**Exercise materials:**
+++
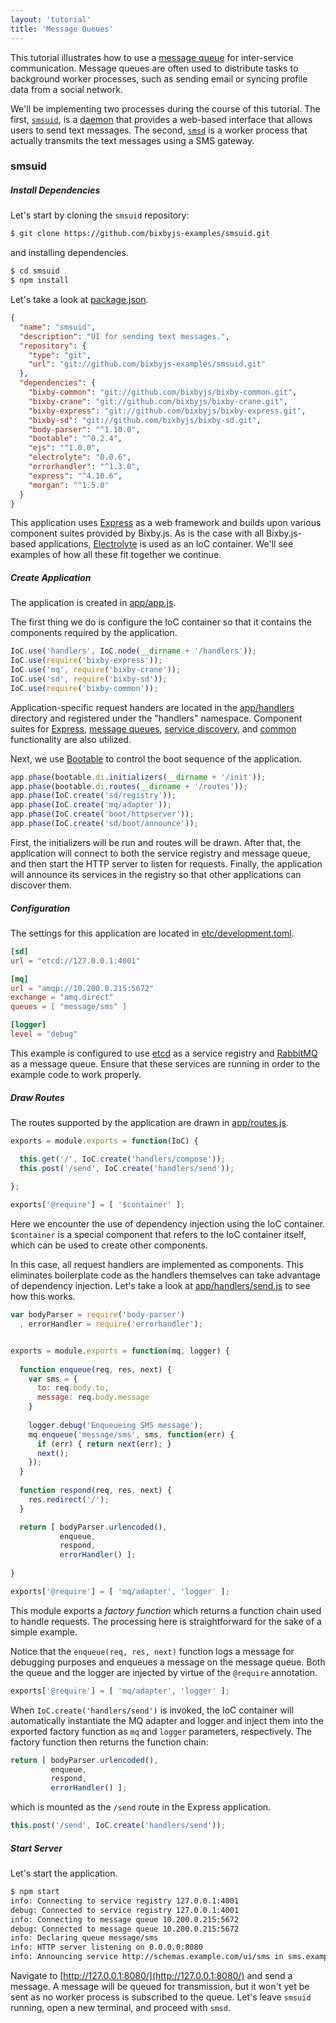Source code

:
 ```yaml
---
layout: 'tutorial'
title: 'Message Queues'
---
```


This tutorial illustrates how to use a [message queue](http://en.wikipedia.org/wiki/Message_queue)
for inter-service communication.  Message queues are often used to distribute
tasks to background worker processes, such as sending email or syncing profile
data from a social network.

We'll be implementing two processes during the course of this tutorial.  The
first, [`smsuid`](https://github.com/bixbyjs-examples/smsuid), is a [daemon](http://en.wikipedia.org/wiki/Daemon_%28computing%29)
that provides a web-based interface that allows users to send text messages.
The second, [`smsd`](https://github.com/bixbyjs-examples/smsd) is a worker
process that actually transmits the text messages using a SMS gateway.

### smsuid

##### Install Dependencies

Let's start by cloning the `smsuid` repository:

```bash
$ git clone https://github.com/bixbyjs-examples/smsuid.git
```

and installing dependencies.

```bash
$ cd smsuid
$ npm install
```

Let's take a look at [package.json](https://github.com/bixbyjs-examples/smsuid/blob/master/package.json).

```json
{
  "name": "smsuid",
  "description": "UI for sending text messages.",
  "repository": {
    "type": "git",
    "url": "git://github.com/bixbyjs-examples/smsuid.git"
  },
  "dependencies": {
    "bixby-common": "git://github.com/bixbyjs/bixby-common.git",
    "bixby-crane": "git://github.com/bixbyjs/bixby-crane.git",
    "bixby-express": "git://github.com/bixbyjs/bixby-express.git",
    "bixby-sd": "git://github.com/bixbyjs/bixby-sd.git",
    "body-parser": "^1.10.0",
    "bootable": "^0.2.4",
    "ejs": "^1.0.0",
    "electrolyte": "0.0.6",
    "errorhandler": "^1.3.0",
    "express": "^4.10.6",
    "morgan": "^1.5.0"
  }
}
```

This application uses [Express](http://expressjs.com/) as a web framework and
builds upon various component suites provided by Bixby.js.  As is the case with
all Bixby.js-based applications, [Electrolyte](https://github.com/jaredhanson/electrolyte)
is used as an IoC container.  We'll see examples of how all these fit together
we continue.

##### Create Application

The application is created in [app/app.js](https://github.com/bixbyjs-examples/smsuid/blob/master/app/app.js).

The first thing we do is configure the IoC container so that it contains the
components required by the application.

```javascript
IoC.use('handlers', IoC.node(__dirname + '/handlers'));
IoC.use(require('bixby-express'));
IoC.use('mq', require('bixby-crane'));
IoC.use('sd', require('bixby-sd'));
IoC.use(require('bixby-common'));
```

Application-specific request handers are located in the [app/handlers](https://github.com/bixbyjs-examples/smsuid/tree/master/app/handlers)
directory and registered under the "handlers" namespace.  Component suites for
[Express](https://github.com/bixbyjs/bixby-express), [message queues](https://github.com/bixbyjs/bixby-crane),
[service discovery](https://github.com/bixbyjs/bixby-sd), and [common](https://github.com/bixbyjs/bixby-common)
functionality are also utilized.

Next, we use [Bootable](https://github.com/jaredhanson/bootable) to control the
boot sequence of the application.

```javascript
app.phase(bootable.di.initializers(__dirname + '/init'));
app.phase(bootable.di.routes(__dirname + '/routes'));
app.phase(IoC.create('sd/registry'));
app.phase(IoC.create('mq/adapter'));
app.phase(IoC.create('boot/httpserver'));
app.phase(IoC.create('sd/boot/announce'));
```

First, the initializers will be run and routes will be drawn.  After that, the
application will connect to both the service registry and message queue, and
then start the HTTP server to listen for requests.  Finally, the application
will announce its services in the registry so that other applications can
discover them.

##### Configuration

The settings for this application are located in [etc/development.toml](https://github.com/bixbyjs-examples/smsuid/blob/master/etc/development.toml).

```toml
[sd]
url = "etcd://127.0.0.1:4001"

[mq]
url = "amqp://10.200.0.215:5672"
exchange = "amq.direct"
queues = [ "message/sms" ]

[logger]
level = "debug"
```

This example is configured to use [etcd](https://github.com/coreos/etcd) as a
service registry and [RabbitMQ](http://www.rabbitmq.com/) as a message queue.
Ensure that these services are running in order to the example code to work
properly.

##### Draw Routes

The routes supported by the application are drawn in [app/routes.js](https://github.com/bixbyjs-examples/smsuid/blob/master/app/routes.js).

```javascript
exports = module.exports = function(IoC) {

  this.get('/', IoC.create('handlers/compose'));
  this.post('/send', IoC.create('handlers/send'));
  
};

exports['@require'] = [ '$container' ];
```

Here we encounter the use of dependency injection using the IoC container.
`$container` is a special component that refers to the IoC container itself, which
can be used to create other components.

In this case, all request handlers are implemented as components.  This eliminates
boilerplate code as the handlers themselves can take advantage of dependency
injection.  Let's take a look at [app/handlers/send.js](https://github.com/bixbyjs-examples/smsuid/blob/master/app/handlers/send.js)
to see how this works.

```javascript
var bodyParser = require('body-parser')
  , errorHandler = require('errorhandler');


exports = module.exports = function(mq, logger) {
  
  function enqueue(req, res, next) {
    var sms = {
      to: req.body.to,
      message: req.body.message
    }
    
    logger.debug('Enqueueing SMS message');
    mq.enqueue('message/sms', sms, function(err) {
      if (err) { return next(err); }
      next();
    });
  }
  
  function respond(req, res, next) {
    res.redirect('/');
  }

  return [ bodyParser.urlencoded(),
           enqueue,
           respond,
           errorHandler() ];
  
}

exports['@require'] = [ 'mq/adapter', 'logger' ];
```

This module exports a _factory function_ which returns a function chain used to
handle requests.  The processing here is straightforward for the sake of a
simple example.

Notice that the `enqueue(req, res, next)` function logs a message for debugging
purposes and enqueues a message on the message queue.  Both the queue and the
logger are injected by virtue of the `@require` annotation.

```javascript
exports['@require'] = [ 'mq/adapter', 'logger' ];
```

When `IoC.create('handlers/send')` is invoked, the IoC container will
automatically instantiate the MQ adapter and logger and inject them into the
exported factory function as `mq` and `logger` parameters, respectively.  The
factory function then returns the function chain:

```javascript
return [ bodyParser.urlencoded(),
         enqueue,
         respond,
         errorHandler() ];
```

which is mounted as the `/send` route in the Express application.

```javascript
this.post('/send', IoC.create('handlers/send'));
```

##### Start Server

Let's start the application.

```bash
$ npm start
info: Connecting to service registry 127.0.0.1:4001
debug: Connected to service registry 127.0.0.1:4001
info: Connecting to message queue 10.200.0.215:5672
debug: Connected to message queue 10.200.0.215:5672
info: Declaring queue message/sms
info: HTTP server listening on 0.0.0.0:8080
info: Announcing service http://schemas.example.com/ui/sms in sms.example.local. at http://10.200.1.85:8080/
```

Navigate to [http://127.0.0.1:8080/](http://127.0.0.1:8080/) and send a
message.  A message will be queued for transmission, but it won't yet be sent as
no worker process is subscribed to the queue.  Let's leave `smsuid` running,
open a new terminal, and proceed with `smsd`.
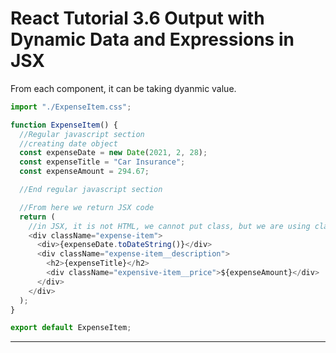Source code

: # React Tutorial 3.6 Output with Dynamic Data and Expressions in JSX

From each component, it can be taking dyanmic value.

```javascript
import "./ExpenseItem.css";

function ExpenseItem() {
  //Regular javascript section
  //creating date object
  const expenseDate = new Date(2021, 2, 28);
  const expenseTitle = "Car Insurance";
  const expenseAmount = 294.67;

  //End regular javascript section

  //From here we return JSX code
  return (
    //in JSX, it is not HTML, we cannot put class, but we are using className
    <div className="expense-item">
      <div>{expenseDate.toDateString()}</div>
      <div className="expense-item__description">
        <h2>{expenseTitle}</h2>
        <div className="expensive-item__price">${expenseAmount}</div>
      </div>
    </div>
  );
}

export default ExpenseItem;
```

<hr/>

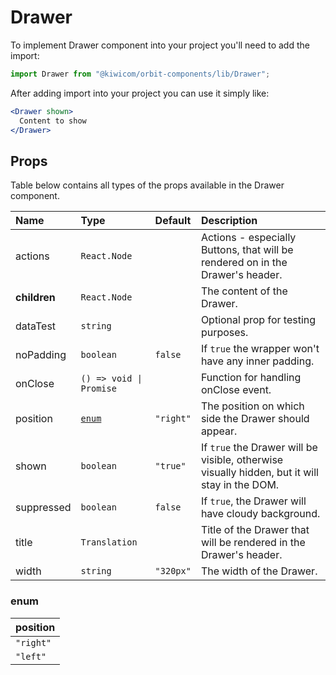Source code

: # Drawer
To implement Drawer component into your project you'll need to add the import:
```jsx
import Drawer from "@kiwicom/orbit-components/lib/Drawer";
```
After adding import into your project you can use it simply like:
```jsx
<Drawer shown>
  Content to show
</Drawer>
```
## Props
Table below contains all types of the props available in the Drawer component.

| Name          | Type                              | Default         | Description                      |
| :------------ | :-------------------------------- | :-------------- | :------------------------------- |
| actions       | `React.Node`                      |                 | Actions - especially Buttons, that will be rendered on in the Drawer's header.
| **children**  | `React.Node`                      |                 | The content of the Drawer.
| dataTest      | `string`                          |                 | Optional prop for testing purposes.
| noPadding     | `boolean`                         | `false`         | If `true` the wrapper won't have any inner padding.
| onClose       | `() => void \| Promise`           |                 | Function for handling onClose event.
| position      | [`enum`](#enum)                   | `"right"`       | The position on which side the Drawer should appear.
| shown         | `boolean`                         | `"true"`        | If `true` the Drawer will be visible, otherwise visually hidden, but it will stay in the DOM.
| suppressed    | `boolean`                         | `false`         | If `true`, the Drawer will have cloudy background.
| title         | `Translation`                     |                 | Title of the Drawer that will be rendered in the Drawer's header.
| width         | `string`                          | `"320px"`       | The width of the Drawer.

### enum

| position   |
| :--------- |
| `"right"`  |
| `"left"`   |


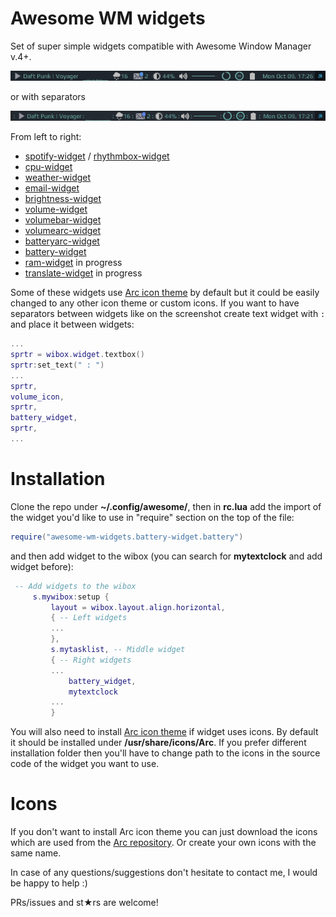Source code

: # Awesome WM widgets
 
Set of super simple widgets compatible with Awesome Window Manager v.4+. 

![screenshot](./screenshot.png)

or with separators

![screenshot](./screenshot_with_sprtrs.png)

From left to right:

- [spotify-widget](https://github.com/streetturtle/AwesomeWM/tree/master/spotify-widget) / [rhythmbox-widget](https://github.com/streetturtle/AwesomeWM/tree/master/rhythmbox-widget)
- [cpu-widget](https://github.com/streetturtle/AwesomeWM/tree/master/cpu-widget) 
- [weather-widget](https://github.com/streetturtle/AwesomeWM/tree/master/weather-widget)
- [email-widget](https://github.com/streetturtle/AwesomeWM/tree/master/email-widget)
- [brightness-widget](https://github.com/streetturtle/AwesomeWM/tree/master/brightness-widget)
- [volume-widget](https://github.com/streetturtle/AwesomeWM/tree/master/volume-widget)
- [volumebar-widget](https://github.com/streetturtle/AwesomeWM/tree/master/volumebar-widget) 
- [volumearc-widget](https://github.com/streetturtle/AwesomeWM/tree/master/volumearc-widget) 
- [batteryarc-widget](https://github.com/streetturtle/AwesomeWM/tree/master/batteryarc-widget) 
- [battery-widget](https://github.com/streetturtle/AwesomeWM/tree/master/battery-widget)
- [ram-widget](https://github.com/streetturtle/AwesomeWM/tree/master/ram-widget) in progress
- [translate-widget](https://github.com/streetturtle/AwesomeWM/tree/master/translate-widget) in progress

Some of these widgets use [Arc icon theme](https://github.com/horst3180/arc-icon-theme) by default but it could be easily 
changed to any other icon theme or custom icons. If you want to have separators between widgets like on the screenshot create text widget with ` : ` and place it between widgets:

```lua
...
sprtr = wibox.widget.textbox()
sprtr:set_text(" : ")
...
sprtr,
volume_icon,
sprtr,
battery_widget,
sprtr,
...
```

# Installation

Clone the repo under **~/.config/awesome/**, then in **rc.lua** add the import of the widget you'd like to use in "require" section on the top of the file:

```lua
require("awesome-wm-widgets.battery-widget.battery")
```

and then add widget to the wibox (you can search for **mytextclock** and add widget before):

```lua
 -- Add widgets to the wibox
     s.mywibox:setup {
         layout = wibox.layout.align.horizontal,
         { -- Left widgets
         ...
         },
         s.mytasklist, -- Middle widget
         { -- Right widgets
         ...
             battery_widget,
             mytextclock
         ...
         }
```

You will also need to install [Arc icon theme](https://github.com/horst3180/arc-icon-theme) if widget uses icons. By default it should be installed under **/usr/share/icons/Arc**. If you prefer different installation folder then you'll have to change path to the icons in the source code of the widget you want to use.

# Icons

If you don't want to install Arc icon theme you can just download the icons which are used from the [Arc repository](https://github.com/horst3180/arc-theme).
Or create your own icons with the same name.

In case of any questions/suggestions don't hesitate to contact me, I would be happy to help :)

PRs/issues and st★rs are welcome!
+++
**Task to complete:**
Repeat exactly the lines from the start of the entries down to the line with "We'll be implementing", keeping both ends but none of the pictures.

**Exercise response:**
Source code

:
 ```yaml
---
layout: 'tutorial'
title: 'Message Queues'
---
```


This tutorial illustrates how to use a [message queue](http://en.wikipedia.org/wiki/Message_queue)
for inter-service communication.  Message queues are often used to distribute
tasks to background worker processes, such as sending email or syncing profile
data from a social network.

We'll be implementing two processes during the course of this tutorial.  The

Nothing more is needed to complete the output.